** What you have to do **
Select, from the data, each line where "Groupe" occurs.

** Data for the task **

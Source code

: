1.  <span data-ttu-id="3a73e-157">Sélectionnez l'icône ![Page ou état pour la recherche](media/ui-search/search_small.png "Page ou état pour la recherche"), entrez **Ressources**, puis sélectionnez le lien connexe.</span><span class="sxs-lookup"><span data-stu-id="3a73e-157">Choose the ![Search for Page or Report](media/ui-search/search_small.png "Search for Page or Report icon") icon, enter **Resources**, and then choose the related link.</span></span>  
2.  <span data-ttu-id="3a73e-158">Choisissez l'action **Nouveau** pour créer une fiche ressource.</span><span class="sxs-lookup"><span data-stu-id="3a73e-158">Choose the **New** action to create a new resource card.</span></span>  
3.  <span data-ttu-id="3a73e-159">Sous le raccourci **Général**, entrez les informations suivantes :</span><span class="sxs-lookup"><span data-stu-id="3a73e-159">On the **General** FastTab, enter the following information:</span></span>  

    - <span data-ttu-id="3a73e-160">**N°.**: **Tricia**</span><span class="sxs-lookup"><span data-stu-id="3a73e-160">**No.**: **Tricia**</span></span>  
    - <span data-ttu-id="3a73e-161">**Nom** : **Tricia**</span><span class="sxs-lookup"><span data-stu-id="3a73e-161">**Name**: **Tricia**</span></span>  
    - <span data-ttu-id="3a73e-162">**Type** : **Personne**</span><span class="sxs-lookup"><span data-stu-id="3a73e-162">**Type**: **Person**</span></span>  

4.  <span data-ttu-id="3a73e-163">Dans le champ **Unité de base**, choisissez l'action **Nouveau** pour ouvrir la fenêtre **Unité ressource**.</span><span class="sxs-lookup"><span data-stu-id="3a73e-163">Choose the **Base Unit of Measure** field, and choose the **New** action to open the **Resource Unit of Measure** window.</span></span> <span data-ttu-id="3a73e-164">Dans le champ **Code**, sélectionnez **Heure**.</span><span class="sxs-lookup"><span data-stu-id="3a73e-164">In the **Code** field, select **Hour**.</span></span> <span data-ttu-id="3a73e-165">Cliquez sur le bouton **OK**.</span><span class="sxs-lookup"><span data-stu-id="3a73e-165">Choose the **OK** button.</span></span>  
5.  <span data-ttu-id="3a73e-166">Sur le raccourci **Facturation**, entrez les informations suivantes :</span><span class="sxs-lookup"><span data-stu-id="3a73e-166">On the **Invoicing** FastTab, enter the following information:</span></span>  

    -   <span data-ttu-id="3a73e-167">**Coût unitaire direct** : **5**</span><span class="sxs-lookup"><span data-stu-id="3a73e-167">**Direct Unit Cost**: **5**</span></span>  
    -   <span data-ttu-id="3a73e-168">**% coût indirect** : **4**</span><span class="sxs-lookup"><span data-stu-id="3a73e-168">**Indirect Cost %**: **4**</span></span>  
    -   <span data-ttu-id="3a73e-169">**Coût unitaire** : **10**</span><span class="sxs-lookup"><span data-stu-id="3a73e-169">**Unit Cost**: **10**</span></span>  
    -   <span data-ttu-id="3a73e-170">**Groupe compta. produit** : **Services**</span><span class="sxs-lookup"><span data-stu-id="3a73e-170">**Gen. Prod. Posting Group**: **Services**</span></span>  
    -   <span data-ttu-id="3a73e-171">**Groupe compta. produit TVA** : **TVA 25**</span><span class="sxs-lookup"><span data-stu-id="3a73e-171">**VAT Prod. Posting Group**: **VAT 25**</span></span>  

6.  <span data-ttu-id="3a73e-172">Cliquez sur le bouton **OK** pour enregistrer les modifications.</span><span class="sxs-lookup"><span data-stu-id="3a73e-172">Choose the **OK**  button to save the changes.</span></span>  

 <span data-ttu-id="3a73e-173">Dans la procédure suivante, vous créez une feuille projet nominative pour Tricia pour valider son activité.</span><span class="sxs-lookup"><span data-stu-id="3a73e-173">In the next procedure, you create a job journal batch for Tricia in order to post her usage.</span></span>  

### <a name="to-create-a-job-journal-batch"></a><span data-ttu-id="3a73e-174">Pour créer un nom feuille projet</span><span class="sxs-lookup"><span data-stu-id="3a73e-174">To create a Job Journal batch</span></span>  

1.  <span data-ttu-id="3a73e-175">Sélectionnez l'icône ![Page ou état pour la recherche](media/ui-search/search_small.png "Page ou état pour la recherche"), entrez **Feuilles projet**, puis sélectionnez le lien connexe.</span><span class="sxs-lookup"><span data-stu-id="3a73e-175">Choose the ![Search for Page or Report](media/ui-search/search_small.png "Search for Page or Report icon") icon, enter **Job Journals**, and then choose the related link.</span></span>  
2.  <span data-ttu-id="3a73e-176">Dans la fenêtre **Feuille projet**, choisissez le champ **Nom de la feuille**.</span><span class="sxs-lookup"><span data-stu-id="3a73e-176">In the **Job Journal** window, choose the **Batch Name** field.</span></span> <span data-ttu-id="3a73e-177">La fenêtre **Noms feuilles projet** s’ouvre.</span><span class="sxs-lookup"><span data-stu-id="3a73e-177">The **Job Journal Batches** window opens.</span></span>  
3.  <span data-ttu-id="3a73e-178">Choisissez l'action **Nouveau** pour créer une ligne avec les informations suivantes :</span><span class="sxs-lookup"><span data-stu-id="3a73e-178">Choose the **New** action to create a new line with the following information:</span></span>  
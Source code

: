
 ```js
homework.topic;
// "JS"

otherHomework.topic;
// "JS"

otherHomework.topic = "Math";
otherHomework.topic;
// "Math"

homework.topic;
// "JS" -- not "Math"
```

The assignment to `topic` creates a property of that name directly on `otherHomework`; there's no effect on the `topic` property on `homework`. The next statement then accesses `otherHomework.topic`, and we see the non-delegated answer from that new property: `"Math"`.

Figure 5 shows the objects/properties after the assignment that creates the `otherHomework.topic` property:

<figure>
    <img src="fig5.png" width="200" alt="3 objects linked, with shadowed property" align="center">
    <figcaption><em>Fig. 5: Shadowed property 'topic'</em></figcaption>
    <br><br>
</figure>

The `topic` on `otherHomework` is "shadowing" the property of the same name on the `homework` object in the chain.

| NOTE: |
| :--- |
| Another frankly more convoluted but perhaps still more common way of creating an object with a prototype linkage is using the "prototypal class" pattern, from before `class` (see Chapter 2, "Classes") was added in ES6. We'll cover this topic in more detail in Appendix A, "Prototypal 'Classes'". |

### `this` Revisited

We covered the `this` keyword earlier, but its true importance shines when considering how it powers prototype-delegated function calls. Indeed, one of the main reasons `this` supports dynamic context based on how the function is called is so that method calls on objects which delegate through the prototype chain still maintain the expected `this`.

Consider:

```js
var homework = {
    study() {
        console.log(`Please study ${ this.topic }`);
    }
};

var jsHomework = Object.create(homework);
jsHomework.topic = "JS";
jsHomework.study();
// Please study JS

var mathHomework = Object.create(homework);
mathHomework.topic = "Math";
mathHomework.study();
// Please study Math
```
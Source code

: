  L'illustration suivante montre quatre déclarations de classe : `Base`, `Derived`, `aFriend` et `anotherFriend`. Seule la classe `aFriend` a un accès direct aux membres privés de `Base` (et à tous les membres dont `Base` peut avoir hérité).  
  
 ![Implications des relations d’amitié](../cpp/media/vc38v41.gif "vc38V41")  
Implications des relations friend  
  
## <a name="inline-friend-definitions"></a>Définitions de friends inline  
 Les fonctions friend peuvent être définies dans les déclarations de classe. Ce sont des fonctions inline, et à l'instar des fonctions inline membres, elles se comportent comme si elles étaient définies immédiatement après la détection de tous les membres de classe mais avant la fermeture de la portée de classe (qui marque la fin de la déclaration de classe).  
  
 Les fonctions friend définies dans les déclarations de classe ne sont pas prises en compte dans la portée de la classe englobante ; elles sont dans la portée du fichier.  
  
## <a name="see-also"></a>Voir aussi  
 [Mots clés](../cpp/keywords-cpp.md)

** Task response **
    -   <span data-ttu-id="3a73e-170">**Groupe compta. produit** : **Services**</span><span class="sxs-lookup"><span data-stu-id="3a73e-170">**Gen. Prod. Posting Group**: **Services**</span></span>  
    -   <span data-ttu-id="3a73e-171">**Groupe compta. produit TVA** : **TVA 25**</span><span class="sxs-lookup"><span data-stu-id="3a73e-171">**VAT Prod. Posting Group**: **VAT 25**</span></span>  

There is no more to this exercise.